#### [Assignment]
Tally every line in the entries below that holds "summary", then give only the total.

#### [Material supplied]
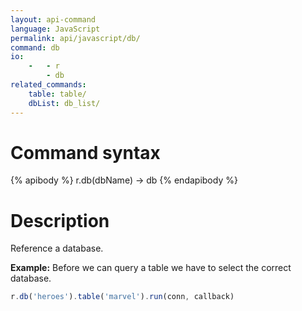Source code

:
 ```yaml
---
layout: api-command 
language: JavaScript
permalink: api/javascript/db/
command: db
io:
    -   - r
        - db
related_commands:
    table: table/
    dbList: db_list/
---
```


# Command syntax #

{% apibody %}
r.db(dbName) &rarr; db
{% endapibody %}

# Description #

Reference a database.

__Example:__ Before we can query a table we have to select the correct database.

```js
r.db('heroes').table('marvel').run(conn, callback)
```

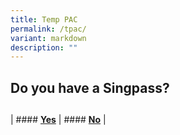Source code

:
 ```yaml
---
title: Temp PAC
permalink: /tpac/
variant: markdown
description: ""
---
```

## Do you have a Singpass?
## 


| #### **[Yes](https://form.gov.sg/6554650c56b2b20012ba03a5)** | #### **[No](https://form.gov.sg/6560180253a532001203f5eb)** |

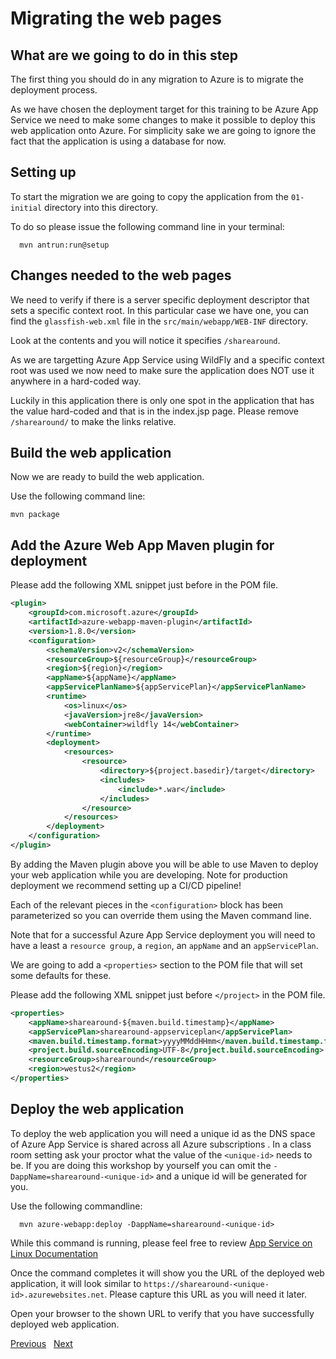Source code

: # Migrating the web pages

## What are we going to do in this step

The first thing you should do in any migration to Azure is to migrate the
deployment process.

As we have chosen the deployment target for this training to be Azure App Service
we need to make some changes to make it possible to deploy this web application
onto Azure. For simplicity sake we are going to ignore the fact that the
application is using a database for now.

## Setting up

To start the migration we are going to copy the application from the `01-initial`
directory into this directory.

To do so please issue the following command line
in your terminal:

```shell
  mvn antrun:run@setup
```

## Changes needed to the web pages

We need to verify if there is a server specific deployment descriptor that sets a
specific context root. In this particular case we have one, you can find the
`glassfish-web.xml` file in the `src/main/webapp/WEB-INF` directory.

Look at the contents and you will  notice it specifies `/sharearound`.

As we are targetting Azure App Service using WildFly and a specific context root
was used we now need to make sure the application does NOT use it anywhere in a
hard-coded way.

Luckily in this application there is only one spot in the application that has the
value hard-coded and that is in the index.jsp page. Please remove `/sharearound/`
to make the links relative.

## Build the web application

Now we are ready to build the web application.

Use the following command line:

```shell
mvn package
```

## Add the Azure Web App Maven plugin for deployment

Please add the following XML snippet just before </plugins> in the POM file.

```xml
<plugin>
    <groupId>com.microsoft.azure</groupId>
    <artifactId>azure-webapp-maven-plugin</artifactId>
    <version>1.8.0</version>
    <configuration>
        <schemaVersion>v2</schemaVersion>
        <resourceGroup>${resourceGroup}</resourceGroup>
        <region>${region}</region>
        <appName>${appName}</appName>
        <appServicePlanName>${appServicePlan}</appServicePlanName>
        <runtime>
            <os>linux</os>
            <javaVersion>jre8</javaVersion>
            <webContainer>wildfly 14</webContainer>
        </runtime>
        <deployment>
            <resources>
                <resource>
                    <directory>${project.basedir}/target</directory>
                    <includes>
                        <include>*.war</include>
                    </includes>
                </resource>
            </resources>
        </deployment>
    </configuration>
</plugin>
```

By adding the Maven plugin above you will be able to use Maven to deploy your
web application while you are developing. Note for production deployment we
recommend setting up a CI/CD pipeline!

Each of the relevant pieces in the `<configuration>` block has been parameterized
so you can override them using the Maven command line.

Note that for a successful Azure App Service deployment you will need to have a
least a `resource group`, a `region`, an `appName` and an `appServicePlan`.

We are going to add a `<properties>` section to the POM file that will set some
defaults for these.

Please add the following XML snippet just before `</project>` in the POM file.

```xml
<properties>
    <appName>sharearound-${maven.build.timestamp}</appName>
    <appServicePlan>sharearound-appserviceplan</appServicePlan>
    <maven.build.timestamp.format>yyyyMMddHHmm</maven.build.timestamp.format>
    <project.build.sourceEncoding>UTF-8</project.build.sourceEncoding>
    <resourceGroup>sharearound</resourceGroup>
    <region>westus2</region>
</properties>
```

## Deploy the web application

To deploy the web application you will need a unique id as the DNS space of
Azure App Service is shared across all Azure subscriptions . In a class room
setting ask your proctor what the value of the `<unique-id>` needs to be. If you
are doing this workshop by yourself you can omit the 
`-DappName=sharearound-<unique-id>` and a unique id will be generated for you.

Use the following commandline:

```shell
  mvn azure-webapp:deploy -DappName=sharearound-<unique-id>
```

While this command is running, please feel free to review
[App Service on Linux Documentation](https://docs.microsoft.com/en-us/azure/app-service/containers/)

Once the command completes it will show you the URL of the deployed web
application, it will look similar to
`https://sharearound-<unique-id>.azurewebsites.net`. Please capture this URL as
you will need it later.

Open your browser to the shown URL to verify that you have successfully deployed
web application.

[Previous](../01-initial/README.md) &nbsp; [Next](../03-migrating-database/README.md)
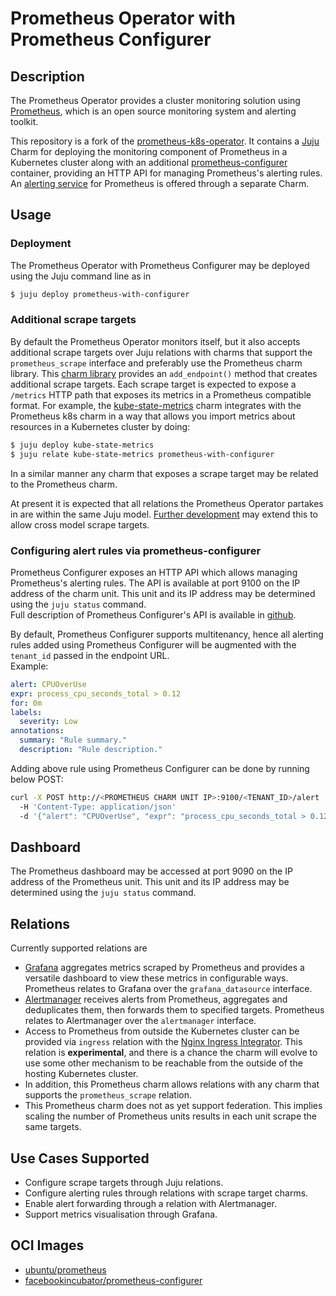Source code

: # Prometheus Operator with Prometheus Configurer

## Description

The Prometheus Operator provides a cluster monitoring solution using 
[Prometheus](https://prometheus.io), which is an open source monitoring system and alerting 
toolkit.

This repository is a fork of the
[prometheus-k8s-operator](https://github.com/canonical/prometheus-k8s-operator).
It contains a [Juju](https://juju.is/) Charm for deploying the monitoring component 
of Prometheus in a Kubernetes cluster along with an additional 
[prometheus-configurer](https://github.com/facebookarchive/prometheus-configmanager) container, 
providing an HTTP API for managing Prometheus's alerting rules.<br>
An [alerting service](https://charmhub.io/alertmanager-k8s)
for Prometheus is offered through a separate Charm.

## Usage

### Deployment

The Prometheus Operator with Prometheus Configurer may be deployed using the Juju command line as
in

```sh
$ juju deploy prometheus-with-configurer
```

### Additional scrape targets

By default the Prometheus Operator monitors itself, but it also accepts additional scrape targets 
over Juju relations with charms that support the `prometheus_scrape` interface and preferably use 
the Prometheus charm library. This 
[charm library](lib/charms/prometheus_k8s/v0/prometheus_scrape.py) provides an `add_endpoint()` 
method that creates additional scrape targets. Each scrape target is expected to expose 
a `/metrics` HTTP path that exposes its metrics in a Prometheus compatible format. For example, the
[kube-state-metrics](https://charmhub.io/kube-state-metrics) charm integrates with the 
Prometheus k8s charm in a way that allows you import metrics about resources in a Kubernetes 
cluster by doing:

```sh
$ juju deploy kube-state-metrics
$ juju relate kube-state-metrics prometheus-with-configurer
```

In a similar manner any charm that exposes a scrape target may be related to the Prometheus charm.

At present it is expected that all relations the Prometheus Operator partakes in are within the 
same Juju model.
[Further development](https://github.com/canonical/prometheus-operator/issues/58) may extend this 
to allow cross model scrape targets.

### Configuring alert rules via prometheus-configurer

Prometheus Configurer exposes an HTTP API which allows managing Prometheus's alerting rules. 
The API is available at port 9100 on the IP address of the charm unit. This unit and its IP address
may be determined using the `juju status` command.<br>
Full description of Prometheus Configurer's API is available in 
[github](https://github.com/facebookarchive/prometheus-configmanager/blob/main/prometheus/docs/swagger-v1.yml).

By default, Prometheus Configurer supports multitenancy, hence all alerting rules added using
Prometheus Configurer will be augmented with the `tenant_id` passed in the endpoint URL.<br>
Example:
```yaml
alert: CPUOverUse
expr: process_cpu_seconds_total > 0.12
for: 0m
labels:
  severity: Low
annotations:
  summary: "Rule summary."
  description: "Rule description."
```
Adding above rule using Prometheus Configurer can be done by running below POST:
```bash
curl -X POST http://<PROMETHEUS CHARM UNIT IP>:9100/<TENANT_ID>/alert 
  -H 'Content-Type: application/json' 
  -d '{"alert": "CPUOverUse", "expr": "process_cpu_seconds_total > 0.12", "for": "0m", "labels": {"severity": "Low"}, "annotations": {"summary": "Rule summary.", "description": "Rule description."}}'
```

## Dashboard

The Prometheus dashboard may be accessed at port 9090 on the IP address of the Prometheus unit. 
This unit and its IP address may be determined using the `juju status` command.

## Relations

Currently supported relations are

- [Grafana](https://github.com/canonical/grafana-operator) aggregates
  metrics scraped by Prometheus and provides a versatile dashboard to
  view these metrics in configurable ways. Prometheus relates to
  Grafana over the `grafana_datasource` interface.
- [Alertmanager](https://github.com/canonical/alertmanager-operator)
  receives alerts from Prometheus, aggregates and deduplicates them,
  then forwards them to specified targets. Prometheus relates to
  Alertmanager over the `alertmanager` interface.
- Access to Prometheus from outside the Kubernetes cluster can be
  provided via `ingress` relation with the
  [Nginx Ingress Integrator](https://charmhub.io/nginx-ingress-integrator).
  This relation is **experimental**, and there is a chance the charm
  will evolve to use some other mechanism to be reachable from the outside
  of the hosting Kubernetes cluster.
- In addition, this Prometheus charm allows relations with any
  charm that supports the `prometheus_scrape` relation.
- This Prometheus charm does not as yet support federation. This
  implies scaling the number of Prometheus units results in each unit
  scrape the same targets.

## Use Cases Supported

- Configure scrape targets through Juju relations.
- Configure alerting rules through relations with scrape target charms.
- Enable alert forwarding through a relation with Alertmanager.
- Support metrics visualisation through Grafana.

## OCI Images

- [ubuntu/prometheus](https://hub.docker.com/r/ubuntu/prometheus)
- [facebookincubator/prometheus-configurer](https://hub.docker.com/r/facebookincubator/prometheus-configurer)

#### [Answer section]
2